[Rd] iconv to UTF-16 encoding produces error due to embedded nulls (write.table with fileEncoding param)

Wed Feb 24 21:49:58 CET 2016

On 24/02/2016 11:16 AM, Duncan Murdoch wrote:
> On 24/02/2016 9:55 AM, Mikko Korpela wrote:
>> On 24.02.2016 15:47, Duncan Murdoch wrote:
>>> On 23/02/2016 7:06 AM, Mikko Korpela wrote:
>>>> On 23.02.2016 11:37, Martin Maechler wrote:
>>>>>>>>>> nospam at altfeld-im de <nospam at altfeld-im.de>
>>>>>>>>>>        on Mon, 22 Feb 2016 18:45:59 +0100 writes:
>>>>>
>>>>>        > Dear R developers
>>>>>        > I think I have found a bug that can be reproduced with two
>>>>> lines of code
>>>>>        > and I am very thankful to get your first assessment or
>>>>> feed-back on my
>>>>>        > report.
>>>>>
>>>>>        > If this is the wrong mailing list or I did something wrong
>>>>>        > (e. g. semi "anonymous" email address to protect my privacy
>>>>> and defend
>>>>>        > unwanted spam) please let me know since I am new here.
>>>>>
>>>>>        > Thank you very much :-)
>>>>>
>>>>>        > J. Altfeld
>>>>>
>>>>> Dear J.,
>>>>> (yes, a bit less anonymity would be very welcomed here!),
>>>>>
>>>>> You are right, this is a bug, at least in the documentation, but
>>>>> probably "all real", indeed,
>>>>>
>>>>> but read on.
>>>>>
>>>>>        > On Tue, 2016-02-16 at 18:25 +0100, nospam at altfeld-im.de wrote:
>>>>>        >>
>>>>>        >>
>>>>>        >> If I execute the code from the "?write.table" examples section
>>>>>        >>
>>>>>        >> x <- data.frame(a = I("a \" quote"), b = pi)
>>>>>        >> # (ommited code)
>>>>>        >> write.csv(x, file = "foo.csv", fileEncoding = "UTF-16LE")
>>>>>        >>
>>>>>        >> the resulting CSV file has a size of 6 bytes which is too short
>>>>>        >> (truncated):
>>>>>        >>
>>>>>        >> """,3
>>>>>
>>>>> reproducibly, yes.
>>>>> If you look at what write.csv does
>>>>> and then simplify, you can get a similar wrong result by
>>>>>
>>>>>      write.table(x, file = "foo.tab", fileEncoding = "UTF-16LE")
>>>>>
>>>>> which results in a file with one line
>>>>>
>>>>> """ 3
>>>>>
>>>>> and if you debug  write.table() you see that its building blocks
>>>>> here are
>>>>>        file <- file(........, encoding = fileEncoding)
>>>>>
>>>>> a      writeLines(*, file=file)  for the column headers,
>>>>>
>>>>> and then "deeper down" C code which I did not investigate.
>>>>
>>>> I took a look at connections.c.

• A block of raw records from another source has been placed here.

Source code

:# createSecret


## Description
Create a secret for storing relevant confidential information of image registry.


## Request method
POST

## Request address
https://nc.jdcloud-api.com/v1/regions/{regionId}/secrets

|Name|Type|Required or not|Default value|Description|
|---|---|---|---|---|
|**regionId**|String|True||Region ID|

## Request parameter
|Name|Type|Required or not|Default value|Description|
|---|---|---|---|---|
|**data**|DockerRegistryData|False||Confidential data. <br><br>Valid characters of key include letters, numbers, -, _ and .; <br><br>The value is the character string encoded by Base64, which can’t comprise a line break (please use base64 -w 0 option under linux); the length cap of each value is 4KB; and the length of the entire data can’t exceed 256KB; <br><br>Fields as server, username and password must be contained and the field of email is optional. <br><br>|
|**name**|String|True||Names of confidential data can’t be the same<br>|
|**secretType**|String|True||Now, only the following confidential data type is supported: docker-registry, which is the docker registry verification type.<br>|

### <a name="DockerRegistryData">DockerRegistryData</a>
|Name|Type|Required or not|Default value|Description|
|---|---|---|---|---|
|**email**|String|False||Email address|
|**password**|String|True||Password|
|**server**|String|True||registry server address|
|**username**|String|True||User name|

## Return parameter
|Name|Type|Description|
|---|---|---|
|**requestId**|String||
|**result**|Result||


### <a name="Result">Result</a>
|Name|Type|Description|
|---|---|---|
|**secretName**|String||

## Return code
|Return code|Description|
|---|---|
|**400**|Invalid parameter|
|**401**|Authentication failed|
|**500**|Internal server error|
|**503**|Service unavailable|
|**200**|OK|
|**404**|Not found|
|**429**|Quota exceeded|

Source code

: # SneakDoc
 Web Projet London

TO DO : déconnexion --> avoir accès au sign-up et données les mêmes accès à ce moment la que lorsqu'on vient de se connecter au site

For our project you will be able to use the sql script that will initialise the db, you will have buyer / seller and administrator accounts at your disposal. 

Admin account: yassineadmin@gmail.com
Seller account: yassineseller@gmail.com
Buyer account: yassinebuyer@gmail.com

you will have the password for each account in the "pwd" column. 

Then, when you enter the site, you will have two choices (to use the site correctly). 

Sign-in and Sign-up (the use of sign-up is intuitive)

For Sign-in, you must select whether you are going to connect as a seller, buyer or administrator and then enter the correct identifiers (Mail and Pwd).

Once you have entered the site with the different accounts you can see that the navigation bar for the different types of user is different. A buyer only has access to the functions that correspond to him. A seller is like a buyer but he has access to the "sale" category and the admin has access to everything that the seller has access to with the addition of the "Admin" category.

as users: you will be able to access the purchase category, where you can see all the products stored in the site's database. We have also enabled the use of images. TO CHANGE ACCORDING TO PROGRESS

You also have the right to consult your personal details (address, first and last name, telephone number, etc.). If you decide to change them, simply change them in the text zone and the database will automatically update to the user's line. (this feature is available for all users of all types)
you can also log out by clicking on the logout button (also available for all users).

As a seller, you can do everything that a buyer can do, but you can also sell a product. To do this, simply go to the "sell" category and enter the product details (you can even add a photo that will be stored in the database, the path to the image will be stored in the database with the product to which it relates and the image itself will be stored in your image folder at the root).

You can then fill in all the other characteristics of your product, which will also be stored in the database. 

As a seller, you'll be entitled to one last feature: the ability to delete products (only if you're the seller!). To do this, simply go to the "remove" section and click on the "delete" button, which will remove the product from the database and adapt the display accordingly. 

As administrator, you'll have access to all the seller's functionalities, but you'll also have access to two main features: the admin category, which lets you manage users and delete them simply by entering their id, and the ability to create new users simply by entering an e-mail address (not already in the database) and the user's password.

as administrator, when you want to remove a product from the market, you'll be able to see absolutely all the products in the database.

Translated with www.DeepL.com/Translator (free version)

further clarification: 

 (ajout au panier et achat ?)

There is a call to strlen() that gets
>>>> confused by null characters. I think the obvious fix is to avoid the
>>>> call to strlen() as the size is already known:
>>>>
>>>> Index: src/main/connections.c
>>>> ===================================================================
>>>> --- src/main/connections.c    (revision 70213)
>>>> +++ src/main/connections.c    (working copy)
>>>> @@ -369,7 +369,7 @@
>>>>             /* is this safe? */
>>>>             warning(_("invalid char string in output conversion"));
>>>>             *ob = '\0';
>>>> -        con->write(outbuf, 1, strlen(outbuf), con);
>>>> +        con->write(outbuf, 1, ob - outbuf, con);
>>>>         } while(again && inb > 0);  /* it seems some iconv signal -1 on
>>>>                            zero-length input */
>>>>         } else
>>>>
>>>>
>>>>>
>>>>> But just looking a bit at such a file() object with writeLines()
>>>>> seems slightly revealing, as e.g., 'eol' does not seem to
>>>>> "work" for this encoding:
>>>>>
>>>>>        > fn <- tempfile("ffoo"); ff <- file(fn, open="w", encoding =
>>>>> "UTF-16LE")
>>>>>        > writeLines(LETTERS[3:1], ff); writeLines("|", ff);
>>>>> writeLines(">a", ff)
>>>>>        > close(ff)
>>>>>        > file.show(fn)
>>>>>        CBA|>
>>>>>        > file.size(fn)
>>>>>        [1] 5
>>>>>        >
>>>>
>>>> With the patch applied:
>>>>
>>>>        > readLines(fn, encoding="UTF-16LE", skipNul=TRUE)
>>>>        [1] "C"  "B"  "A"  "|"  ">a"
>>>>        > file.size(fn)
>>>>        [1] 22
>>>
>>> That may be okay on Unix, but it's not enough on Windows.  There the \n
>>> that writeLines adds at the end of each line isn't translated to
>>> UTF-16LE properly, so things get messed up.  (I think the \n is
>>> translated, but the \r that Windows wants is not, so you get a mix of 8
>>> bit and 16 bit characters.)
>>
>> That's unfortunate. I tested my tiny patch on Linux. I don't know what
>> kind of additional changes would be needed to make this work on Windows.
>>
>
> It looks like a big change is needed for a perfect solution:
>
>    - Windows does the translation of \n to \r\n.  In the R code, Windows
> is never told that the output is UTF-16LE, so it does an 8 bit translation.
>
>    - Telling Windows that output is UTF-16LE looks hard:  we'd need to
> convert the string to wide chars in R, then write it in wide chars.
> This seems like a lot of work for a rare case.
>
>    - It might be easier to do a hack:  if the user asks for "UTF-16LE",
> then treat it internally as a text file but tell Windows it's a binary
> file.  This means no \n to \r\n translation will be done by Windows.  If
> the desired output file needs Windows line endings, the user would have
> to specify sep="\r\n" in writeLines.

A third possibility is to handle the insertion of the \r completely 
within R.  This will have the advantage of making it optional, so it 
would be a lot easier to write a Unix-style file on Windows.

I think either the first or third possibilities will take too much time 
for me to attempt them before 3.3.0.  I'm not sure about the second one yet.

Duncan Murdoch